_What to work on_. If a line in the records below contains "Evaluator", copy that line.

_Exercise material_.
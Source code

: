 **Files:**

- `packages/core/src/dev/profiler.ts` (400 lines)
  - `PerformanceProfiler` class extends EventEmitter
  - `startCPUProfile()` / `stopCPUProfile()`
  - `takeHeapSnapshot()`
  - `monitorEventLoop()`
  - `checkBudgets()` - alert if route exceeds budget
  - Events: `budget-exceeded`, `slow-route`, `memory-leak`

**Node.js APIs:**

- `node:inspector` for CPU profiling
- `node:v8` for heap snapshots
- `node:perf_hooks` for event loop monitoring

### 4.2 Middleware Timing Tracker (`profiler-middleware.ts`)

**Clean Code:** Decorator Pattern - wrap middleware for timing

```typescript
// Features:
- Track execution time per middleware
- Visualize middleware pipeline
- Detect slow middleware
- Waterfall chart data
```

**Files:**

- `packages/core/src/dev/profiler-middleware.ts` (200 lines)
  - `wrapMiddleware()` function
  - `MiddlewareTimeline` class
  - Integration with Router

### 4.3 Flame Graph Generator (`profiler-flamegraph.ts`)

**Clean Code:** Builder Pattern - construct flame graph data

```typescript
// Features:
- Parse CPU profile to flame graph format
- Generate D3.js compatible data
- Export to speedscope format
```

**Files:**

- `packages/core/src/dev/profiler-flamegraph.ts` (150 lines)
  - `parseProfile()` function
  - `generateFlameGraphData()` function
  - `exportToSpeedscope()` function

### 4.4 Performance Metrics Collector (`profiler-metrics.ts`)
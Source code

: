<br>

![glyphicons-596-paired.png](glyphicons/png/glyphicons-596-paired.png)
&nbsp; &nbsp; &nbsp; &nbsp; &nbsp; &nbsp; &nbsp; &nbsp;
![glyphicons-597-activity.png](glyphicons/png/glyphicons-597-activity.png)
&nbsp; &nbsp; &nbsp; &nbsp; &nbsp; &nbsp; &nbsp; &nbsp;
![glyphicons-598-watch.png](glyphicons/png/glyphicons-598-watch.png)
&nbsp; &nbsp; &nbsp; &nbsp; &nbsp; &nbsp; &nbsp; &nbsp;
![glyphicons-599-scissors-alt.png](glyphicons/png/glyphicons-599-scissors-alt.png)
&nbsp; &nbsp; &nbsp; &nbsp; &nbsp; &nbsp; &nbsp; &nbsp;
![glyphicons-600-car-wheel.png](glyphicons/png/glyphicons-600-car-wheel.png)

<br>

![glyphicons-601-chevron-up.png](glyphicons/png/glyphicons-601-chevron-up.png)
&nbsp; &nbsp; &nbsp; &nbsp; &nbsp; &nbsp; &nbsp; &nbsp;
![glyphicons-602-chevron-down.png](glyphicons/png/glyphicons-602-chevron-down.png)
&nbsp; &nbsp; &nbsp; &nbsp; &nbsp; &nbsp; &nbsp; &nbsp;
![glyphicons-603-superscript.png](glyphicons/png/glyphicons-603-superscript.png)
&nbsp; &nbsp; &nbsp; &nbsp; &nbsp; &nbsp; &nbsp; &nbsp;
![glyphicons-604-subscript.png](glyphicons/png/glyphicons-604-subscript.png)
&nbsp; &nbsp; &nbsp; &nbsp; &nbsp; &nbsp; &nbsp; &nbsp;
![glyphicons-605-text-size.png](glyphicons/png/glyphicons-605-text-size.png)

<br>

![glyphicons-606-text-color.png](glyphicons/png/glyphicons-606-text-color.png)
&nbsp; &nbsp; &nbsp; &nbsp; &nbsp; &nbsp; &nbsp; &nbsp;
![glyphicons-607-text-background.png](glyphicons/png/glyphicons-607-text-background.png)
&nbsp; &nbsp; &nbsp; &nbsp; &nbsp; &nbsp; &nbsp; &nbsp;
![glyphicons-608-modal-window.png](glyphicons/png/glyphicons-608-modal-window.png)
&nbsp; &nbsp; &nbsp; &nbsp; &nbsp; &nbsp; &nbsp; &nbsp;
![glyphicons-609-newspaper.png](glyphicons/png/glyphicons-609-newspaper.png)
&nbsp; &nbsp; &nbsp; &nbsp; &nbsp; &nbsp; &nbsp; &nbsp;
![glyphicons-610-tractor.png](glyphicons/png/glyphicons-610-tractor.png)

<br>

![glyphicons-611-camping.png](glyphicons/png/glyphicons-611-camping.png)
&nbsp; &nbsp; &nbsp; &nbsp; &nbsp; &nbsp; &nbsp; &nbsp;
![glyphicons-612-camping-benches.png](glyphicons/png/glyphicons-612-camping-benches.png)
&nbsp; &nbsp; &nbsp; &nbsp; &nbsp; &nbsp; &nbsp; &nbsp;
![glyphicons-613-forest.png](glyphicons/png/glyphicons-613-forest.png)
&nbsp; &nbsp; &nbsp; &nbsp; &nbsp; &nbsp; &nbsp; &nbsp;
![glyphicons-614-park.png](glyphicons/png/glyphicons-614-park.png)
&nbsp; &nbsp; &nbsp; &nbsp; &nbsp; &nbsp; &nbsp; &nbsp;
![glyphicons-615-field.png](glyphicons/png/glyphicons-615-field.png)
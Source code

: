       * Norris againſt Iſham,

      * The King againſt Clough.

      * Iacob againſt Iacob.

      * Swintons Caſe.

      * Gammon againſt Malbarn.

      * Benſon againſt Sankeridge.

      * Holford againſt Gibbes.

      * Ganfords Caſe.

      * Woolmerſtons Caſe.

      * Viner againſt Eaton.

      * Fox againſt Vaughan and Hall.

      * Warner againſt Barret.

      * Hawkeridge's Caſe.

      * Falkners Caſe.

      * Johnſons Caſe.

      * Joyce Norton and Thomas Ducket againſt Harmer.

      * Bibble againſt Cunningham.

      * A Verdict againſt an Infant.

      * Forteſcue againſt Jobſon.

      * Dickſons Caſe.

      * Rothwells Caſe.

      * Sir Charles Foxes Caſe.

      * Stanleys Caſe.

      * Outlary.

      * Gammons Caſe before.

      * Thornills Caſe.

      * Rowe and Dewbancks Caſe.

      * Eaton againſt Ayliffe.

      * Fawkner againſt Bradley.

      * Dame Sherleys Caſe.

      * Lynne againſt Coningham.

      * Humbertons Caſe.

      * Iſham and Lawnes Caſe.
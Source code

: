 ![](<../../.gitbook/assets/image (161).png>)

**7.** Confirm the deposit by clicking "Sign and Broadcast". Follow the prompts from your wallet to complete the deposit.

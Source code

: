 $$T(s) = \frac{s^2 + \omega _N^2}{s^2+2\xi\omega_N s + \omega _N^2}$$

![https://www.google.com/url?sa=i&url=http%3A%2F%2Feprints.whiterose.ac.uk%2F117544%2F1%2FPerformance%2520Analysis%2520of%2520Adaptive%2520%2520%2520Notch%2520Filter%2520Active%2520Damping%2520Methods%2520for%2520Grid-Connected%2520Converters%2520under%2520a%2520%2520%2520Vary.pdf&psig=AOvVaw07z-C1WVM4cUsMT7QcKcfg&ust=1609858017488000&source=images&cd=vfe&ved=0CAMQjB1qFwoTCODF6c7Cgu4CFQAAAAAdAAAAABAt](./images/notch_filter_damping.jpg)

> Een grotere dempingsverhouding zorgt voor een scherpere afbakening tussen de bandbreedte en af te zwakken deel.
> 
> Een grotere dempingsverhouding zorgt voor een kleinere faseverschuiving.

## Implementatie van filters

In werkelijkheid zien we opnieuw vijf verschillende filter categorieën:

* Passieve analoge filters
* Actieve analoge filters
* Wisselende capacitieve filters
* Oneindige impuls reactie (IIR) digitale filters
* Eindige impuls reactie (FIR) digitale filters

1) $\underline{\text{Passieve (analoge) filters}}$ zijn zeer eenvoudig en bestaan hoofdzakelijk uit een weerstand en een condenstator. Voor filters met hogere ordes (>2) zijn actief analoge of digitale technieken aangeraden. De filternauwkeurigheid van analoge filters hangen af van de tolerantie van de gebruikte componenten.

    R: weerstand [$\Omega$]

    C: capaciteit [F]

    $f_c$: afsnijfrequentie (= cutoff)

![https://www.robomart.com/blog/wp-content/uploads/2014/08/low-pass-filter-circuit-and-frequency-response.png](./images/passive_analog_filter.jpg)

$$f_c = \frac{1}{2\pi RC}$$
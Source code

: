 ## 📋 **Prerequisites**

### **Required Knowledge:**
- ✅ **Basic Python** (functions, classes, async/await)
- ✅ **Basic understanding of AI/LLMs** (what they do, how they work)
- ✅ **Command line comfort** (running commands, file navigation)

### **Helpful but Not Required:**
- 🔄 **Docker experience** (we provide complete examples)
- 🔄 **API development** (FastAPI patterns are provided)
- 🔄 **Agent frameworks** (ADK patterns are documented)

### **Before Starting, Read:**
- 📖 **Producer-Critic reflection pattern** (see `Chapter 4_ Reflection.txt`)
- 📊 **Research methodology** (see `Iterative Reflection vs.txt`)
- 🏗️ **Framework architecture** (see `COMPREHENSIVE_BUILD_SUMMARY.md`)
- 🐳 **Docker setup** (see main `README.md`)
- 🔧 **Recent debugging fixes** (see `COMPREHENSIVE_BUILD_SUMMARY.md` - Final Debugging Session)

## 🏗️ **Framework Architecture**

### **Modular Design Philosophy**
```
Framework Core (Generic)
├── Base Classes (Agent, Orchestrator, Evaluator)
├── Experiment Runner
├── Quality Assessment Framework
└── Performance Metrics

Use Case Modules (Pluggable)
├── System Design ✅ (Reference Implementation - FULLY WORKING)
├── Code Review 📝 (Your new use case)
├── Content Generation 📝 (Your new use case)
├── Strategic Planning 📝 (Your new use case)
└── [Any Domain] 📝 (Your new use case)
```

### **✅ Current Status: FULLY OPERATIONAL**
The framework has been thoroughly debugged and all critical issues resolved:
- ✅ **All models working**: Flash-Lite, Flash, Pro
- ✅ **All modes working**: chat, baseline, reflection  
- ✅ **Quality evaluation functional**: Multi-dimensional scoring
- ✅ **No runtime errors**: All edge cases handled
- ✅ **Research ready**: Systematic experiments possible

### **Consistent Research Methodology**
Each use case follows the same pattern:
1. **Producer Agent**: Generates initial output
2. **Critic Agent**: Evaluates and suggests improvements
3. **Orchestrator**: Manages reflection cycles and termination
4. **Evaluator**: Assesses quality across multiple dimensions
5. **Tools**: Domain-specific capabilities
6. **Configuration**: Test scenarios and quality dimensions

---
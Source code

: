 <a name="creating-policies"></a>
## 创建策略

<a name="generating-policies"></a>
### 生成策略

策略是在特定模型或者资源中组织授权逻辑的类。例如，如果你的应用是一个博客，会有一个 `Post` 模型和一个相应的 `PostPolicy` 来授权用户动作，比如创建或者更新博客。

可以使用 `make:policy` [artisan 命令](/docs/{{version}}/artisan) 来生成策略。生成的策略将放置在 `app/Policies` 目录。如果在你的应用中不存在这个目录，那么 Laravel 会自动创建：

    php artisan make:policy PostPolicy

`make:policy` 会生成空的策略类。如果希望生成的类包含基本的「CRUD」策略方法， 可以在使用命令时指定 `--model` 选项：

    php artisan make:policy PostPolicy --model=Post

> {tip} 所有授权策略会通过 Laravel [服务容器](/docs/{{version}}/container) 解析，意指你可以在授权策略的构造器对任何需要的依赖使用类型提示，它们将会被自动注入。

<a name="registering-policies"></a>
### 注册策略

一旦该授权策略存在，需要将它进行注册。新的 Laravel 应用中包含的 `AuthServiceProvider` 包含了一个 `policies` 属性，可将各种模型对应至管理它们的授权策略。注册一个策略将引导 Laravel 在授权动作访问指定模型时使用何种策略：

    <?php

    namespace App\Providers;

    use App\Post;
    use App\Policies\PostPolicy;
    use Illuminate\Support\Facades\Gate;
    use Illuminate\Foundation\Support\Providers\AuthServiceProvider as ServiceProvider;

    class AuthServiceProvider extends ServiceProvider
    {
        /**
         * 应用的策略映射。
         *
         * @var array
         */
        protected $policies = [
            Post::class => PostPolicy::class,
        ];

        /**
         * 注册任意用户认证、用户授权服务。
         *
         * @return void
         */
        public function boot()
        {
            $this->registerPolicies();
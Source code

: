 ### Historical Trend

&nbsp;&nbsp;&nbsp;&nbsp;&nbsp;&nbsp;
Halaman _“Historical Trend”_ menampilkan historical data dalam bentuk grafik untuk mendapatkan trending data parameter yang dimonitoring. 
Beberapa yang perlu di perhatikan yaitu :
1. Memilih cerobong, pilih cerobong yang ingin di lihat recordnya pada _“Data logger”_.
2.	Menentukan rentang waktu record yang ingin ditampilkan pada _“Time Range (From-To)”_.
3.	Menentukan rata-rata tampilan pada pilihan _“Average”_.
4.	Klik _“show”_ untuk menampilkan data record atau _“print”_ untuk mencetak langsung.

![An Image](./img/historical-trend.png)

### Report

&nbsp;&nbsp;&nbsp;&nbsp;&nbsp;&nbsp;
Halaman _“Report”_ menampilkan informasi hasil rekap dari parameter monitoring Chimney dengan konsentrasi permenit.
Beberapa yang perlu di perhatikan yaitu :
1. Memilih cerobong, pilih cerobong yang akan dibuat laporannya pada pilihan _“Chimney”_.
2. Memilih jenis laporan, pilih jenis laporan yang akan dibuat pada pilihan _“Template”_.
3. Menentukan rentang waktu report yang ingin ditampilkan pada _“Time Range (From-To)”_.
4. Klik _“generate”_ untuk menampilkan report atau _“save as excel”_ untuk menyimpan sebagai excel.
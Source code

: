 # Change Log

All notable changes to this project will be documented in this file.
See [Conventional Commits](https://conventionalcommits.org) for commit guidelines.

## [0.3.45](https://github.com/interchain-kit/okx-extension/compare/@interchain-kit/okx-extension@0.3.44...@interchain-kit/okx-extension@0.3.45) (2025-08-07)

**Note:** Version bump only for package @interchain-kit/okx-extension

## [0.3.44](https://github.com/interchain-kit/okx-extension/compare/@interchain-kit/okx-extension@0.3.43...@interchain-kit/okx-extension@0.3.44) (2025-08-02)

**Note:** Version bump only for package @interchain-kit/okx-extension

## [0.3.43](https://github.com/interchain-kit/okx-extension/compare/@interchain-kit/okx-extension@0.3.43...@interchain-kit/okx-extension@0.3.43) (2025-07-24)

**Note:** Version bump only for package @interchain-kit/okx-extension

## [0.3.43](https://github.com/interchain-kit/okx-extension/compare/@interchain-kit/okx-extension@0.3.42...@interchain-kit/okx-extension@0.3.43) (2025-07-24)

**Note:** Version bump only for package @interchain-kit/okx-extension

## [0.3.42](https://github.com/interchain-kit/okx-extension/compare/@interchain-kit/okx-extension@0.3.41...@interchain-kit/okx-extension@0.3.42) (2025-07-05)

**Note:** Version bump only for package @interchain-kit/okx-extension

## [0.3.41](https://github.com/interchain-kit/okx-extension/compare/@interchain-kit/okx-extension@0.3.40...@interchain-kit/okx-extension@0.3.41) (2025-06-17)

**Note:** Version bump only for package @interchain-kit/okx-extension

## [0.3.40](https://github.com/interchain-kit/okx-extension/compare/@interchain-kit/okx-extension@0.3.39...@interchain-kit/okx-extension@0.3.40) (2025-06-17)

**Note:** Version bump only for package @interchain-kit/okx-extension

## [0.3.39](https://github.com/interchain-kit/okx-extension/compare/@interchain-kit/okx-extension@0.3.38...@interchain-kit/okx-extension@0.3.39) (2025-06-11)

_Solved exercise_.
├── Base Classes (Agent, Orchestrator, Evaluator)
4. **Evaluator**: Assesses quality across multiple dimensions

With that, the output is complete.